Were the block-sizes were given as MB during benchmarking using dd (I am assuming dd was used here)? If so, B corresponds to 1000 bytes not 1024 bytes, which causes writes in non-standard offsets. writes at offsets multiples of 128K are more efficient in case of stripe. Hence the performance degradation. I checked with/without using B in the block size of dd, for blocksizes specified in terms of 1024 bytes, there was no performance degradation b/w stiped and non-striped glusterfs. As you've mentioned earlier with write-behind, there is a performance improvement. Write-behind is used to overcome performance degradation due to using non-standard offsets. So we are suggesting to use write-behind along with stripe. Can this bug be closed, with solution that stripe should be used with write-behind?
Sending a mail to Erick Tryzelaar <idadesub.net> Were the block-sizes were given as MB during benchmarking using dd (I am assuming dd was used here)?
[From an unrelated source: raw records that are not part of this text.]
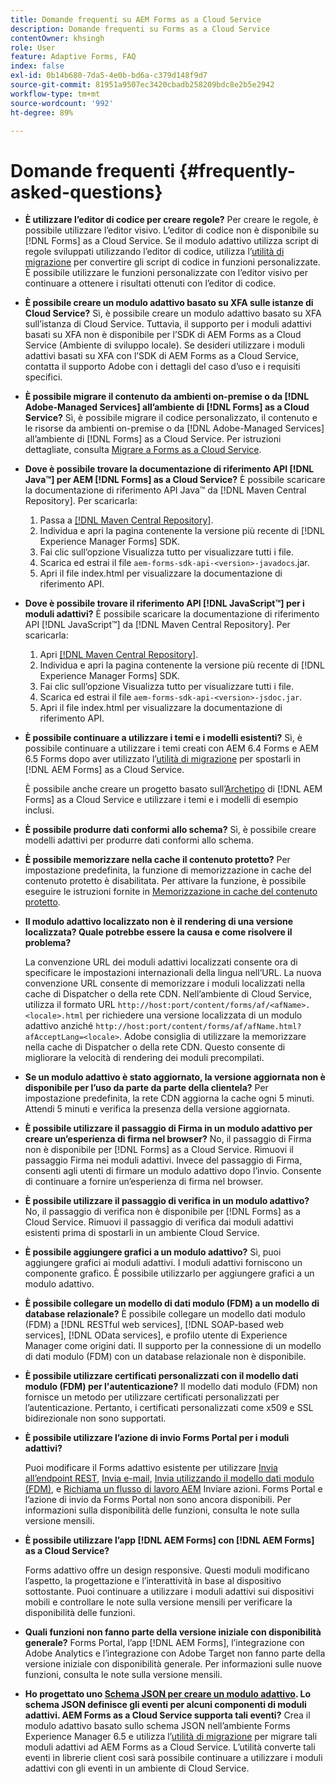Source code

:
 ```yaml
---
title: Domande frequenti su AEM Forms as a Cloud Service
description: Domande frequenti su Forms as a Cloud Service
contentOwner: khsingh
role: User
feature: Adaptive Forms, FAQ
index: false
exl-id: 0b14b680-7da5-4e0b-bd6a-c379d148f9d7
source-git-commit: 81951a9507ec3420cbadb258209bdc8e2b5e2942
workflow-type: tm+mt
source-wordcount: '992'
ht-degree: 89%

---
```


# Domande frequenti {#frequently-asked-questions}

* **È utilizzare l’editor di codice per creare regole?**
Per creare le regole, è possibile utilizzare l’editor visivo. L’editor di codice non è disponibile su [!DNL Forms] as a Cloud Service. Se il modulo adattivo utilizza script di regole sviluppati utilizzando l’editor di codice, utilizza l’[utilità di migrazione](migrate-to-forms-as-a-cloud-service.md) per convertire gli script di codice in funzioni personalizzate. È possibile utilizzare le funzioni personalizzate con l’editor visivo per continuare a ottenere i risultati ottenuti con l’editor di codice.

* **È possibile creare un modulo adattivo basato su XFA sulle istanze di Cloud Service?**
Sì, è possibile creare un modulo adattivo basato su XFA sull’istanza di Cloud Service. Tuttavia, il supporto per i moduli adattivi basati su XFA non è disponibile per l’SDK di AEM Forms as a Cloud Service (Ambiente di sviluppo locale). Se desideri utilizzare i moduli adattivi basati su XFA con l’SDK di AEM Forms as a Cloud Service, contatta il supporto Adobe con i dettagli del caso d’uso e i requisiti specifici.

<!-- * **Can I use an XDP as a Document of Record (DoR) template? Is Forms Designer included in AEM Forms as a Cloud Service license?** 

  Yes, you can use an XDP as a Document of Record template on Cloud Service instances. However, support to use XDP as a Document of Record template is not available for AEM Forms as a Cloud Service SDK (Local development environment). -->

* **È possibile migrare il contenuto da ambienti on-premise o da [!DNL Adobe-Managed Services] all’ambiente di [!DNL Forms] as a Cloud Service?**
Sì, è possibile migrare il codice personalizzato, il contenuto e le risorse da ambienti on-premise o da [!DNL Adobe-Managed Services] all’ambiente di [!DNL Forms] as a Cloud Service. Per istruzioni dettagliate, consulta [Migrare a Forms as a Cloud Service](migrate-to-forms-as-a-cloud-service.md).

<!-- You can use package manager or Experience Manager UI to [export and import Forms and related assets](import-export-forms-templates.md), use the migration utility to make your existing assets compatible with [!DNL Forms] as a Cloud Service, use the [Best Practices Analyzer](https://experienceleague.adobe.com/docs/experience-manager-cloud-service/moving/cloud-migration/best-practices-analyzer/overview-best-practices-analyzer.html?lang=en#best-practices-analyzer) tool to find the features and APIs that require changes and updated before migration, and use the [Content Transfer Tools](https://docs.adobe.com/content/help/en/experience-manager-cloud-service/moving/home.html) to move your custom code without refactoring it. -->

* **Dove è possibile trovare la documentazione di riferimento API [!DNL Java™] per AEM [!DNL Forms] as a Cloud Service?**
È possibile scaricare la documentazione di riferimento API Java™ da [!DNL Maven Central Repository]. Per scaricarla:
   1. Passa a [[!DNL Maven Central Repository]](https://mvnrepository.com/artifact/com.adobe.aem/aem-forms-sdk-api).
   1. Individua e apri la pagina contenente la versione più recente di [!DNL Experience Manager Forms] SDK.
   1. Fai clic sull’opzione Visualizza tutto per visualizzare tutti i file.
   1. Scarica ed estrai il file `aem-forms-sdk-api-<version>-javadocs`.jar.
   1. Apri il file index.html per visualizzare la documentazione di riferimento API.

* **Dove è possibile trovare il riferimento API [!DNL JavaScript™] per i moduli adattivi?**
È possibile scaricare la documentazione di riferimento API [!DNL JavaScript™] da [!DNL  Maven Central Repository]. Per scaricarla:
   1. Apri [[!DNL Maven Central Repository]](https://mvnrepository.com/artifact/com.adobe.aem/aem-forms-sdk-api).
   1. Individua e apri la pagina contenente la versione più recente di [!DNL Experience Manager Forms] SDK.
   1. Fai clic sull’opzione Visualizza tutto per visualizzare tutti i file.
   1. Scarica ed estrai il file `aem-forms-sdk-api-<version>-jsdoc.jar`.
   1. Apri il file index.html per visualizzare la documentazione di riferimento API.

* **È possibile continuare a utilizzare i temi e i modelli esistenti?**
Sì, è possibile continuare a utilizzare i temi creati con AEM 6.4 Forms e AEM 6.5 Forms dopo aver utilizzato l’[utilità di migrazione](migrate-to-forms-as-a-cloud-service.md) per spostarli in [!DNL AEM Forms] as a Cloud Service.

  È possibile anche creare un progetto basato sull’[Archetipo](setup-local-development-environment.md#forms-cloud-service-local-development-environment) di [!DNL AEM Forms] as a Cloud Service e utilizzare i temi e i modelli di esempio inclusi.

* **È possibile produrre dati conformi allo schema?**
Sì, è possibile creare modelli adattivi per produrre dati conformi allo schema.

<!-- * **Can I pass custom parameters to the prefill service?**
Custom parameters are planned for an upcoming release. -->

* **È possibile memorizzare nella cache il contenuto protetto?**
Per impostazione predefinita, la funzione di memorizzazione in cache del contenuto protetto è disabilitata. Per attivare la funzione, è possibile eseguire le istruzioni fornite in [Memorizzazione in cache del contenuto protetto](https://experienceleague.adobe.com/docs/experience-manager-dispatcher/using/configuring/permissions-cache.html?lang=it).

* **Il modulo adattivo localizzato non è il rendering di una versione localizzata? Quale potrebbe essere la causa e come risolvere il problema?**

  La convenzione URL dei moduli adattivi localizzati consente ora di specificare le impostazioni internazionali della lingua nell’URL. La nuova convenzione URL consente di memorizzare i moduli localizzati nella cache di Dispatcher o della rete CDN. Nell’ambiente di Cloud Service, utilizza il formato URL `http://host:port/content/forms/af/<afName>.<locale>.html` per richiedere una versione localizzata di un modulo adattivo anziché `http://host:port/content/forms/af/afName.html?afAcceptLang=<locale>`. Adobe consiglia di utilizzare la memorizzare nella cache di Dispatcher o della rete CDN. Questo consente di migliorare la velocità di rendering dei moduli precompilati.

* **Se un modulo adattivo è stato aggiornato, la versione aggiornata non è disponibile per l’uso da parte da parte della clientela?**
Per impostazione predefinita, la rete CDN aggiorna la cache ogni 5 minuti. Attendi 5 minuti e verifica la presenza della versione aggiornata.

* **È possibile utilizzare il passaggio di Firma in un modulo adattivo per creare un’esperienza di firma nel browser?**
No, il passaggio di Firma non è disponibile per [!DNL Forms] as a Cloud Service. Rimuovi il passaggio Firma nei moduli adattivi. Invece del passaggio di Firma, consenti agli utenti di firmare un modulo adattivo dopo l’invio. Consente di continuare a fornire un’esperienza di firma nel browser.

* **È possibile utilizzare il passaggio di verifica in un modulo adattivo?**
No, il passaggio di verifica non è disponibile per [!DNL Forms] as a Cloud Service. Rimuovi il passaggio di verifica dai moduli adattivi esistenti prima di spostarli in un ambiente Cloud Service.

* **È possibile aggiungere grafici a un modulo adattivo?**
Sì, puoi aggiungere grafici ai moduli adattivi. I moduli adattivi forniscono un componente grafico. È possibile utilizzarlo per aggiungere grafici a un modulo adattivo.

* **È possibile collegare un modello di dati modulo (FDM) a un modello di database relazionale?**
È possibile collegare un modello dati modulo (FDM) a [!DNL RESTful web services], [!DNL SOAP-based web services], [!DNL OData services], e profilo utente di Experience Manager come origini dati. Il supporto per la connessione di un modello di dati modulo (FDM) con un database relazionale non è disponibile.

* **È possibile utilizzare certificati personalizzati con il modello dati modulo (FDM) per l&#39;autenticazione?**
Il modello dati modulo (FDM) non fornisce un metodo per utilizzare certificati personalizzati per l’autenticazione. Pertanto, i certificati personalizzati come x509 e SSL bidirezionale non sono supportati.

* **È possibile utilizzare l’azione di invio Forms Portal per i moduli adattivi?**

  Puoi modificare il Forms adattivo esistente per utilizzare [Invia all’endpoint REST](configuring-submit-actions.md#submit-to-rest-endpoint), [Invia e-mail](configuring-submit-actions.md#send-email), [Invia utilizzando il modello dati modulo (FDM)](configuring-submit-actions.md#submit-using-form-data-model), e [Richiama un flusso di lavoro AEM](configuring-submit-actions.md#invoke-an-aem-workflow) Inviare azioni. Forms Portal e l’azione di invio da Forms Portal non sono ancora disponibili. Per informazioni sulla disponibilità delle funzioni, consulta le note sulla versione mensili.

* **È possibile utilizzare l’app [!DNL AEM Forms] con [!DNL AEM Forms] as a Cloud Service?**

  Forms adattivo offre un design responsive. Questi moduli modificano l’aspetto, la progettazione e l’interattività in base al dispositivo sottostante. Puoi continuare a utilizzare i moduli adattivi sui dispositivi mobili e controllare le note sulla versione mensili per verificare la disponibilità delle funzioni.

* **Quali funzioni non fanno parte della versione iniziale con disponibilità generale?**
Forms Portal, l’app [!DNL AEM Forms], l’integrazione con Adobe Analytics e l’integrazione con Adobe Target non fanno parte della versione iniziale con disponibilità generale. Per informazioni sulle nuove funzioni, consulta le note sulla versione mensili.

* **Ho progettato uno [Schema JSON per creare un modulo adattivo](adaptive-form-json-schema-form-model.md). Lo schema JSON definisce gli eventi per alcuni componenti di moduli adattivi. AEM Forms as a Cloud Service supporta tali eventi?**
Crea il modulo adattivo basato sullo schema JSON nell’ambiente Forms Experience Manager 6.5 e utilizza l’[utilità di migrazione](migrate-to-forms-as-a-cloud-service.md) per migrare tali moduli adattivi ad AEM Forms as a Cloud Service. L’utilità converte tali eventi in librerie client così sarà possibile continuare a utilizzare i moduli adattivi con gli eventi in un ambiente di Cloud Service.

<!-- 

* **Is there any AEM Forms as a Cloud Service connector for Microsoft Power Automate?**

  Yes, Adobe provides an Adobe Experience Manager connector to access [Adobe Experience Manager Forms - Communication capabilities](https://experienceleague.adobe.com/docs/experience-manager-cloud-service/content/forms/using-communications/aem-forms-cloud-service-communications-introduction.html) through Microsoft Power Automate. You can create a PDF document that is based on a form design and XML form data or create PostScript (PS), Printer Command Language (PCL), Zebra Printing Language (ZPL) and other Printer Definition Language documents. 

  You can get started with Adobe Experience Manager easily with just a few steps:

  1. Generate the Service credentials: Use Adobe Experience Manager Developer Console to [generate](https://experienceleague.adobe.com/docs/experience-manager-learn/getting-started-with-aem-headless/authentication/service-credentials.html?#generate-service-credentials) the service credentials.  
  
  1. Setup your connection: Add your service credentials to the Adobe Experience Manager Connector. You can get crdential from service credential JSON and copy these credential details to your one-time connection setup:

    * AEM Server
    * Organization ID 
    * Client ID
    * Client Secret
    * Technical Account ID
    * Meta Scopes
    * Private Key - base64 encoded keys are accepted
    * Adobe IMS Host URL

    <br> 
    
    ![Use your Service Credential JSON for credential details](assets/forms-aem-pa-connector-connection.png)

    A sample Service Credential JSON file fields mapped to Adobe Experience Manager connector for Microsoft Power Automate.

    -->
If so, B corresponds to 1000 bytes not 1024 bytes, which causes writes in non-standard offsets. writes at offsets multiples of 128K are more efficient in case of stripe. Hence the performance degradation. I checked with/without using B in the block size of dd, for blocksizes specified in terms of 1024 bytes, there was no performance degradation b/w stiped and non-striped glusterfs. As you've mentioned earlier with write-behind, there is a performance improvement. Write-behind is used to overcome performance degradation due to using non-standard offsets. So we are suggesting to use write-behind along with stripe. Can this bug be closed, with solution that stripe should be used with write-behind?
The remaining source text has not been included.